Pisah sambut dimulai oleh Gadis Arivia sebagai Pendiri YJP yang menceritakan tentang perjalanan panjang organisasi YJP dan tak luput dari “jatuh-bangun” karena sebagaimana LSM lain yang sangat bergantung pada pendanaan dari lembaga donor. Menurutnya LSM seringkali lupa bahwa ada aspek-aspek lainnya yang perlu diperhatikan yaitu manajemen dan keuangan yang biasanya kita tidak ahli di bidang tersebut tetapi kemudian kita dipaksa untuk belajar. Gadis berharap pergantian kepemimpinan dapat membawa Jurnal Perempuan semakin matang dengan penguatan aspek-aspek tersebut di usia YJP yang tahun ini beranjak menuju 18 tahun. Gadis Arivia mempersilakan Mariana Amiruddin sebagai Direktur Eksekutif dan Pemimpin Redaksi sebelumnya (2008-2013) untuk memberikan sambutan acara pisah sambut ini. Mariana adalah lulusan S2 Program Studi Kajian Wanita UI, menyatakan bahwa sejak usia yang masih muda sekali sudah diberikan tanggungjawab kepemimpinan dan menurutnya dalam usia tersebut menjadi pemimpin sama sekali bukan wilayah aman, setiap saat selalu menghadapi tantangan. Namun Mariana mengatakan, tantangan-tantangan dan kondisi tidak aman itulah yang membuatnya terdorong untuk semakin semangat membenahi organisasi. Dan saat ini YJP perlu dilanjutkan dengan kepemimpinan baru untuk lebih maju dan independen, dan karena itu Mariana berpikir bahwa periode kepemimpinannya juga sudah harus selesai. Mariana menginginkan organisasi perempuan bisa memberikan contoh pergantian kepemimpinan yang sehat dengan demikian menunjukkan organisasi yang sehat.

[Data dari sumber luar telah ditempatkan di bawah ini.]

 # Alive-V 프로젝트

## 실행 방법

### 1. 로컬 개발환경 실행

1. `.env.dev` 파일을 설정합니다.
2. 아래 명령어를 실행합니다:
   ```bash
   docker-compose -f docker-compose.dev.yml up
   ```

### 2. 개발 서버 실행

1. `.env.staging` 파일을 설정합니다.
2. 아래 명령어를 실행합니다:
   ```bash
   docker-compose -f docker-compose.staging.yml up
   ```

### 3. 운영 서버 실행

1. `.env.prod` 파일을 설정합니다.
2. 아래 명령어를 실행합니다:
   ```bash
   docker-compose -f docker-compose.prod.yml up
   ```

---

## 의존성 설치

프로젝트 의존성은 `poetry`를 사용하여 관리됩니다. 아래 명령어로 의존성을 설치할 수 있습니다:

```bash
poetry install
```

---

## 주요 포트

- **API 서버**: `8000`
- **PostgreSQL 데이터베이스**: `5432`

Dalam sesi tersebut Mariana memanggil Nazmiyah Sayuti sebagai Direktur Eksekutif YJP yang baru untuk memberikan sambutan. Ia biasa dipanggil “Mbak Nana”, dan sejak 8 tahun terakhir berkegiatan dalam bidang international development dengan kekhususan tata kelola dan kebijakan publik dengan bidang lintas sektor lingkungan, pembangunan daerah dan gender. Sebelumnya bekerja selama 13 tahun dalam bidang industri keuangan. Bersama Jurnal Perempuan ke depan Nazmiyah ingin mengembangkan kegiatan wirausaha sosial dalam bidang pendidikan gender di masyarakat Indonesia dalam kondisi dinamika urban dan global. Dalam sambutannya sebagai Direktur yang baru, Nazmiyah menyampaikan bahwa pada tahun 2011 sempat mendengar bahwa YJP akan tutup dan pada waktu itu yang ada dipikirannya adalah, “apa yang bisa saya bantu untuk YJP?” Nazmiyah mendiskusikan hal tersebut kepada teman-temannya dan di tahun 2014 ini Nazmiyah mendapatkan jawabannya, “Saya harus mempersiapkan fase “landing” (tinggal landas) organisasi ini.”

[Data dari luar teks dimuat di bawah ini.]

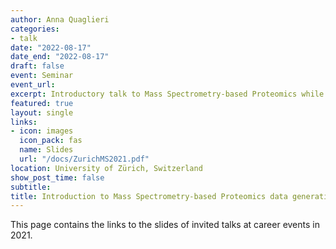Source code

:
 ```yaml
---
author: Anna Quaglieri
categories:
- talk
date: "2022-08-17"
date_end: "2022-08-17"
draft: false
event: Seminar
event_url: 
excerpt: Introductory talk to Mass Spectrometry-based Proteomics while visiting Mark Robinson laboratory in the Department of Molecular Life Sciences, University of Zürich.
featured: true
layout: single
links:
- icon: images
  icon_pack: fas
  name: Slides
  url: "/docs/ZurichMS2021.pdf"
location: University of Zürich, Switzerland
show_post_time: false
subtitle: 
title: Introduction to Mass Spectrometry-based Proteomics data generation and processing
---
```


This page contains the links to the slides of invited talks at career events in 2021.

Selanjutnya pengukuhan kepada Ketua Pembina yaitu Melli Darsa yang menyampaikan “sometimes we build something. But how we make it sustainable?” Melli mengurai bahwa banyak ketergantungan organisasi pada persona yang berlebihan, dan persona itu memang hebat. Dia pandai, pintar, dan agak susah mencari penggantinya. Itulah yang menjadi tantangan bagi semua eksekutif, dan begitu juga bagi Yayasan Jurnal Perempuan. Dan tentu saja sustainable itu sangat membutuhkan kemandirian atau independensi, ketidakbergantungan, kemampuan untuk selalu maju. Bagaimanapun Jurnal Perempuan sebagai sebuah publikasi, tetapi yang juga mengandung nilai aktivisme, dan menurut Melli, tetap profesionalisme itu harus ada. Melli berharap bahwa kesediaan dirinya sebagai Ketua Pembina dapat memberikan perspektif yang baru dan membantu sustainable YJP melalui sahabat-sahabat korporasi. Bahwa gerakan kesetaraan gender menurutnya sudah cukup berhasil, sehingga sudah harus menjadi kebijakan global yang perlu diperhatikan oleh perusahaan-perusahaan dan menjadi program Corporate Social Responsibility (CSR) dan artinya kesetaraan gender telah menjadi mainstream, dan itu adalah suatu keberhasilan dan harus ditolong dengan pemikiran-pemikiran yang maju. Melli juga berharap Nazmiyah sebagai Direktur yang baru dapat menjalankan tugasnya sebaik mungkin. Terakhir adalah Pemimpin Redaksi yang baru, Dewi Candraningrum yang menyusul Mariana Amiruddin. Dewi sangat kompeten di bidang gender dan feminisme. Ia lulusan doktor dari Jerman dan seorang dosen di Universitas Muhamadiyah Solo. Dewi mengatakan bahwa tidak ada yang membuat ia terkesima dan tergila-gila selain pengetahuan dan ingin menghibahkan hidupnya untuk pengetahuan di Jurnal Perempuan.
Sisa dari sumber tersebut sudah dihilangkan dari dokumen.